=== INPUT DATA ===

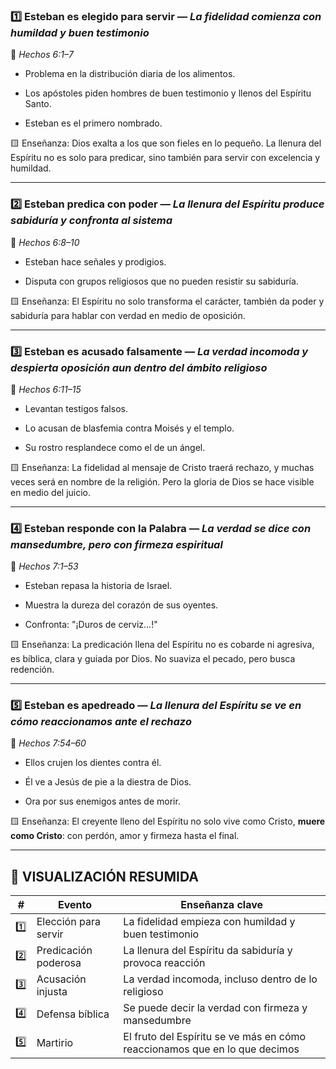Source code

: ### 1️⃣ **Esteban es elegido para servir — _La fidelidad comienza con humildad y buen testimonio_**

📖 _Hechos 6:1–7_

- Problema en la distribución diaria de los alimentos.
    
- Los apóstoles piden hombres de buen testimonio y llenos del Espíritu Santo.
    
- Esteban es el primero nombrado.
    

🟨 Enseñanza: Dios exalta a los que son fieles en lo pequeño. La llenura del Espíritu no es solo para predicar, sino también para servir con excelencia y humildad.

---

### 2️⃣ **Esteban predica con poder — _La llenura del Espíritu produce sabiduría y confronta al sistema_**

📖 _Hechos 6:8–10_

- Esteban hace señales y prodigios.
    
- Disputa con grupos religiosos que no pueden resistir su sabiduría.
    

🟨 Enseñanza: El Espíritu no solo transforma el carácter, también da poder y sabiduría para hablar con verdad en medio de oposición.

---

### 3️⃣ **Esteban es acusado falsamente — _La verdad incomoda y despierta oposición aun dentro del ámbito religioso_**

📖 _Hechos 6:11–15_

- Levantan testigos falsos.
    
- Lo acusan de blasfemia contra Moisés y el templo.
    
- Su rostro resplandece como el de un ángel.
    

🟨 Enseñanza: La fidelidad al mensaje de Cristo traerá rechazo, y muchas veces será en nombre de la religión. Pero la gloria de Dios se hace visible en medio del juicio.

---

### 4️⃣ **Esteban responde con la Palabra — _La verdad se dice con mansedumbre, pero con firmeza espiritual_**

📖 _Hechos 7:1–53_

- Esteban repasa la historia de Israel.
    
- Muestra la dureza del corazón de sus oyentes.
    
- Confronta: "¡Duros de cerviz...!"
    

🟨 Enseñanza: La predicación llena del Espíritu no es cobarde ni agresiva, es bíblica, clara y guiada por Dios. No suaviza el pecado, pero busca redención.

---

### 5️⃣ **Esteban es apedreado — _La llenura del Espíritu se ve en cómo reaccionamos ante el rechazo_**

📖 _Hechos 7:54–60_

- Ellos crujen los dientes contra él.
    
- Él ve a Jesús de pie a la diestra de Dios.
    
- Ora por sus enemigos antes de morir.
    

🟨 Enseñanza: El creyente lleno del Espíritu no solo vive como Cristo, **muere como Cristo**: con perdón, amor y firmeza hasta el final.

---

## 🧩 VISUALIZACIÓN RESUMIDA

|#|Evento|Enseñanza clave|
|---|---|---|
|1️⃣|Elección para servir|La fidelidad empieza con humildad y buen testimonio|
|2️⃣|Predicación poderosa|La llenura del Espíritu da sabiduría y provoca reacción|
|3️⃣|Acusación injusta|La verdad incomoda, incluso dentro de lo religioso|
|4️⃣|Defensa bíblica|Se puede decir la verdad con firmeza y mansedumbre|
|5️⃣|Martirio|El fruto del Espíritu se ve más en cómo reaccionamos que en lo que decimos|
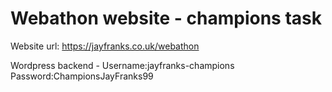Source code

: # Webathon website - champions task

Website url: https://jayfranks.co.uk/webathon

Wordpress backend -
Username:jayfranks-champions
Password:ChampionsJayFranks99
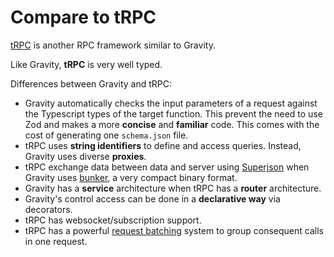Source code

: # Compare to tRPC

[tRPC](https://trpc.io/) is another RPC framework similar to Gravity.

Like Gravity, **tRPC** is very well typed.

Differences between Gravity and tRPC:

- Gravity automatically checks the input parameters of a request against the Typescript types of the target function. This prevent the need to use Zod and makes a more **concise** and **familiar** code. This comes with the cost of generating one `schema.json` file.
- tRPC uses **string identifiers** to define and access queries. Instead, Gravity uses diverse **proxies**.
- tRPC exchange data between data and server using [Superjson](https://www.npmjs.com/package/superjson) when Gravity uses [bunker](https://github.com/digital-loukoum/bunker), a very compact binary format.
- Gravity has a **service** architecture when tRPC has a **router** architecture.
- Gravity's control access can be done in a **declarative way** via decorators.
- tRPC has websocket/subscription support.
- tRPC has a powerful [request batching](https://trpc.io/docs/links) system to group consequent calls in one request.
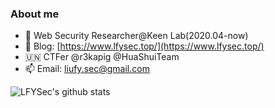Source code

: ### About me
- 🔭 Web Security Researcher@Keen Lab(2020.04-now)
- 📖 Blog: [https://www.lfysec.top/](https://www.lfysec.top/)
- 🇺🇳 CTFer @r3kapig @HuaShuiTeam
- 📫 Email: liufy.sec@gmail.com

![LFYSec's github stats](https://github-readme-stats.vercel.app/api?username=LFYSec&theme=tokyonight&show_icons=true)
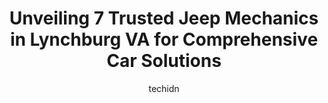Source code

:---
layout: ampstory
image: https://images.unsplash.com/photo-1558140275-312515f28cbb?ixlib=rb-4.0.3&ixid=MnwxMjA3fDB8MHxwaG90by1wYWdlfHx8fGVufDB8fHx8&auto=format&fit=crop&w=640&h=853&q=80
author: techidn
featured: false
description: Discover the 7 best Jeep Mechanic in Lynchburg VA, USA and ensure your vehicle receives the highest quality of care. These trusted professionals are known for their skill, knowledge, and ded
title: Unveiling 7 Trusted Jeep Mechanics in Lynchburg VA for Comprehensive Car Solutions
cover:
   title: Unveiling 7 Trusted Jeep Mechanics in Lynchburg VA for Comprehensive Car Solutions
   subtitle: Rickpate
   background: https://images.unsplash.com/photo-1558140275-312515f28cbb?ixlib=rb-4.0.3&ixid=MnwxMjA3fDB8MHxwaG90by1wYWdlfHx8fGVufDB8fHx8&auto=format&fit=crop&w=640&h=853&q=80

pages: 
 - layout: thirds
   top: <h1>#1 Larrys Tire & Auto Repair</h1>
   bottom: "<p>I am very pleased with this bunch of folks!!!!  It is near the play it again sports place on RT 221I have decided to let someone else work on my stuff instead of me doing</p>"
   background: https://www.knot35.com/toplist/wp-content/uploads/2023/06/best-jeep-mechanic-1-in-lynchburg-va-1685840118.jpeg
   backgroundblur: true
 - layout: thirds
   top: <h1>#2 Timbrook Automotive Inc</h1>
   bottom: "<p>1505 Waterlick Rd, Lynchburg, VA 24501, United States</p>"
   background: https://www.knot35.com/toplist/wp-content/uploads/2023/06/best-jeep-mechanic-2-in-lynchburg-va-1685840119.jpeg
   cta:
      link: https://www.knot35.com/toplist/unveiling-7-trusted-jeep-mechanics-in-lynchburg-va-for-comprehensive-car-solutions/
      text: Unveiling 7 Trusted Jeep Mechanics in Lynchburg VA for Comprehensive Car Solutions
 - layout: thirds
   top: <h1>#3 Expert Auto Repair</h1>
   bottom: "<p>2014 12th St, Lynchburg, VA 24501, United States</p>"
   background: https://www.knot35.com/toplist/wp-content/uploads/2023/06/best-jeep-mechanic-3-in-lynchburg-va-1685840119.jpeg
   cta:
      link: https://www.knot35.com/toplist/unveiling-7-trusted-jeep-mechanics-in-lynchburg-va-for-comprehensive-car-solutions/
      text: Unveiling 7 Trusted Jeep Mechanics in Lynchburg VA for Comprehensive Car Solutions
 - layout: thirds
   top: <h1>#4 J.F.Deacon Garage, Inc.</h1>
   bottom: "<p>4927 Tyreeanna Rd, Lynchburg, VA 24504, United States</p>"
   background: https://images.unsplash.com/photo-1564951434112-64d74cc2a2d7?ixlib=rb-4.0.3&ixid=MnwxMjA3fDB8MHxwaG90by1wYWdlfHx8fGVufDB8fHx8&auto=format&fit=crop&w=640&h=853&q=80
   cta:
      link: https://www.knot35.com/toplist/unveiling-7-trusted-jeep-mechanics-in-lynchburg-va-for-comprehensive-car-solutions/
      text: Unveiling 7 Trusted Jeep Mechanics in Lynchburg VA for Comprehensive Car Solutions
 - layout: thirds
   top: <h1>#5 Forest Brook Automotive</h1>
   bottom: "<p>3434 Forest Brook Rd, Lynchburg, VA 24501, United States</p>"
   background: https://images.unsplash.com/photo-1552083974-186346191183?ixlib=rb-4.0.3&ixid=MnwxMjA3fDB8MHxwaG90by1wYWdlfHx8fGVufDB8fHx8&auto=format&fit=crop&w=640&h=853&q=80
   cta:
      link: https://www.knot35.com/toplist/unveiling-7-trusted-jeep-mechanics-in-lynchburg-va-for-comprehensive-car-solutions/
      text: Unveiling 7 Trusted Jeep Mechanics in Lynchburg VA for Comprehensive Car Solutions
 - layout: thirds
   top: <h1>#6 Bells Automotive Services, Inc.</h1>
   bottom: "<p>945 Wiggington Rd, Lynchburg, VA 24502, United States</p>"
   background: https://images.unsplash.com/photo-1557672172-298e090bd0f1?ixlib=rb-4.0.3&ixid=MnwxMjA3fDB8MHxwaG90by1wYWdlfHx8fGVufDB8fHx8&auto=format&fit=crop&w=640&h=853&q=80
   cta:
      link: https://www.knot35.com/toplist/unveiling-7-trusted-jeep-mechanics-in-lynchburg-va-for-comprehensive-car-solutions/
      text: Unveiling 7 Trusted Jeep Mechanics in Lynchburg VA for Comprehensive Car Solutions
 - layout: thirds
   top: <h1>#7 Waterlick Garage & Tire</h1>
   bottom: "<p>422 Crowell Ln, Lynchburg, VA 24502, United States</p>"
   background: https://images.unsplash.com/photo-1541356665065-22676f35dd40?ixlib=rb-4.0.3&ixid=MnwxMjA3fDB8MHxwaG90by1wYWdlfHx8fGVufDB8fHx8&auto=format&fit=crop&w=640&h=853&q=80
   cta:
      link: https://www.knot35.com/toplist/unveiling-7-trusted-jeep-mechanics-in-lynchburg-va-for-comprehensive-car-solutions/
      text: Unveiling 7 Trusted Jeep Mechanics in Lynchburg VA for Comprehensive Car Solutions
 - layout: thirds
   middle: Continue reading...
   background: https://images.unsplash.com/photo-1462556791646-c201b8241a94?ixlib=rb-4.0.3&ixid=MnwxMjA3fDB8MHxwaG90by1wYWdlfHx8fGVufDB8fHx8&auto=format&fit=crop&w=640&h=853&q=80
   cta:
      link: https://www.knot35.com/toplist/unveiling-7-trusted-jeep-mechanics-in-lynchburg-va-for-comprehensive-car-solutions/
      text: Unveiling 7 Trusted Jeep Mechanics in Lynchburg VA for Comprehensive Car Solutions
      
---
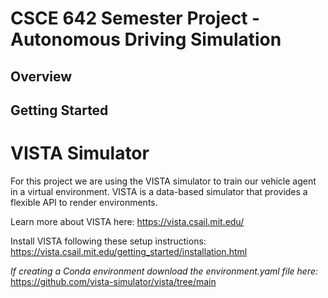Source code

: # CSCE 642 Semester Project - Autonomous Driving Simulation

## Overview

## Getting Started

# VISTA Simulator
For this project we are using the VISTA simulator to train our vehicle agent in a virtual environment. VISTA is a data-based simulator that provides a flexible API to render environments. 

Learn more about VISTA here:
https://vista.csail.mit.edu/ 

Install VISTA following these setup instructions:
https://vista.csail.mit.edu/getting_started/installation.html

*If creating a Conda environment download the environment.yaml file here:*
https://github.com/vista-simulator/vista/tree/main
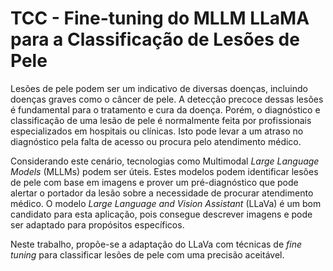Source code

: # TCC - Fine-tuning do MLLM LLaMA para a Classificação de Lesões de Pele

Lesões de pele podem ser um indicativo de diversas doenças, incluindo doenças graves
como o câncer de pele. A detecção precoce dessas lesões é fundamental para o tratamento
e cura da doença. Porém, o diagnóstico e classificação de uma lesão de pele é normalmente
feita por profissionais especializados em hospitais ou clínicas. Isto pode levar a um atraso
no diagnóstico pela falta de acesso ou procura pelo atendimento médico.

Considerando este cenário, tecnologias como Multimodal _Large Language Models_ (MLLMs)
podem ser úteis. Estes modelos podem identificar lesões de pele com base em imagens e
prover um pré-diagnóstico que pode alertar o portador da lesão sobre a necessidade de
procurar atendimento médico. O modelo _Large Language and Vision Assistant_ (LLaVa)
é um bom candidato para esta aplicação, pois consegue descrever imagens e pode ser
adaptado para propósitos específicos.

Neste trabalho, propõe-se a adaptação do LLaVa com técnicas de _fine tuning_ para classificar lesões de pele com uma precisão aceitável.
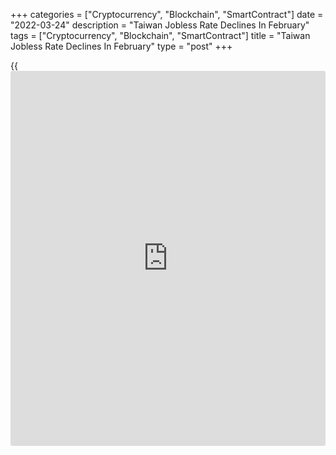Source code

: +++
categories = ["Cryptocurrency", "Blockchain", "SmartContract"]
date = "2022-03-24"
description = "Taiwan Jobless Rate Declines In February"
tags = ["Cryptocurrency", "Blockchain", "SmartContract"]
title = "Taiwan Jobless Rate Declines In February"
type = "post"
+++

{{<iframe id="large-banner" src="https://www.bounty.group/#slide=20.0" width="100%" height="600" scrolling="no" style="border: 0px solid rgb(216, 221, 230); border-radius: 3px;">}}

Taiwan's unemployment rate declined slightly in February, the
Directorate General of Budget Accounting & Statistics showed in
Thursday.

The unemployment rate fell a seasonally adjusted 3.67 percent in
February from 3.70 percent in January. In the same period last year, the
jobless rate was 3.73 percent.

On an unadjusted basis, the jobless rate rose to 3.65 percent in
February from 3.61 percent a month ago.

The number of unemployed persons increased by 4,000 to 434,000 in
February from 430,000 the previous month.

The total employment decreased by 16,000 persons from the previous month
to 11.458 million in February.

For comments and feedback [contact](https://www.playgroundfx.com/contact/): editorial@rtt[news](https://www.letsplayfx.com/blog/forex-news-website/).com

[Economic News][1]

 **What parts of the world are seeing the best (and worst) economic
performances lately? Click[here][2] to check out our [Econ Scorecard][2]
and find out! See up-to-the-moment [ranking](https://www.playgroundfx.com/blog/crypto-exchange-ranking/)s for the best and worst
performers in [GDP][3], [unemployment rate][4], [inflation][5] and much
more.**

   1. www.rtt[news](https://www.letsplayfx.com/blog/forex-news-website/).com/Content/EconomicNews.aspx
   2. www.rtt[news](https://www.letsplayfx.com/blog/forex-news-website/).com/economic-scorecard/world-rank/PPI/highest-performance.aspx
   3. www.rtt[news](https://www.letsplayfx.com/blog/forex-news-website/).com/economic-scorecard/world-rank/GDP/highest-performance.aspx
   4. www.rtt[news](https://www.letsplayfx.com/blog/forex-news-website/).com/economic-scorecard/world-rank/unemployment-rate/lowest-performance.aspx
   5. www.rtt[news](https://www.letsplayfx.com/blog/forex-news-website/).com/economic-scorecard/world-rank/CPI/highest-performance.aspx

===

• **WHAT YOU NEED TO DO**
Isolate the lines above that contain the word "month" and copy them.

• **REPLY**
February from 3.61 percent a month ago.
February from 430,000 the previous month.
The total employment decreased by 16,000 persons from the previous month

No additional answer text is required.